Task instructions: Work out how many lines in the data that follows contain "space". Write nothing but the number.

Collected data
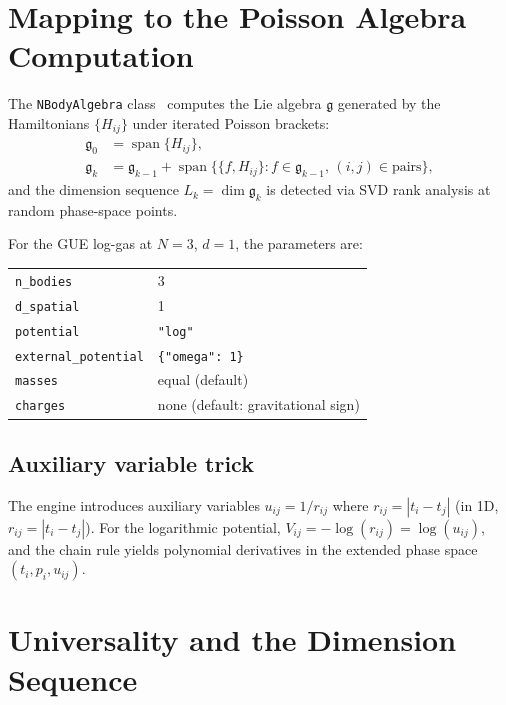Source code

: \documentclass[11pt,a4paper]{article}
\begin{document}
\section{Mapping to the Poisson Algebra Computation}
\label{sec:mapping}

The \texttt{NBodyAlgebra} class~\cite{3bodyrepo} computes the Lie algebra
$\mathfrak{g}$ generated by the Hamiltonians $\{H_{ij}\}$ under iterated
Poisson brackets:
\begin{align}
  \mathfrak{g}_0 &= \operatorname{span}\{H_{ij}\}, \\
  \mathfrak{g}_k &= \mathfrak{g}_{k-1}
    + \operatorname{span}\bigl\{\{f, H_{ij}\} : f \in \mathfrak{g}_{k-1},
      \, (i,j) \in \text{pairs}\bigr\},
\end{align}
and the dimension sequence $L_k = \dim \mathfrak{g}_k$ is detected via
SVD rank analysis at random phase-space points.

For the GUE log-gas at $N = 3$, $d = 1$, the parameters are:

\begin{center}
\begin{tabular}{ll}
  \hline
  \texttt{n\_bodies} & 3 \\
  \texttt{d\_spatial} & 1 \\
  \texttt{potential} & \texttt{"log"} \\
  \texttt{external\_potential} & \texttt{\{"omega": 1\}} \\
  \texttt{masses} & equal (default) \\
  \texttt{charges} & none (default: gravitational sign) \\
  \hline
\end{tabular}
\end{center}

\subsection{Auxiliary variable trick}

The engine introduces auxiliary variables $u_{ij} = 1/r_{ij}$ where
$r_{ij} = |t_i - t_j|$ (in 1D, $r_{ij} = |t_i - t_j|$). For the
logarithmic potential, $V_{ij} = -\log(r_{ij}) = \log(u_{ij})$, and the
chain rule yields polynomial derivatives in the extended phase space
$(t_i, p_i, u_{ij})$.

\section{Universality and the Dimension Sequence}
\label{sec:universality}
\end{document}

Output of the exercise: 2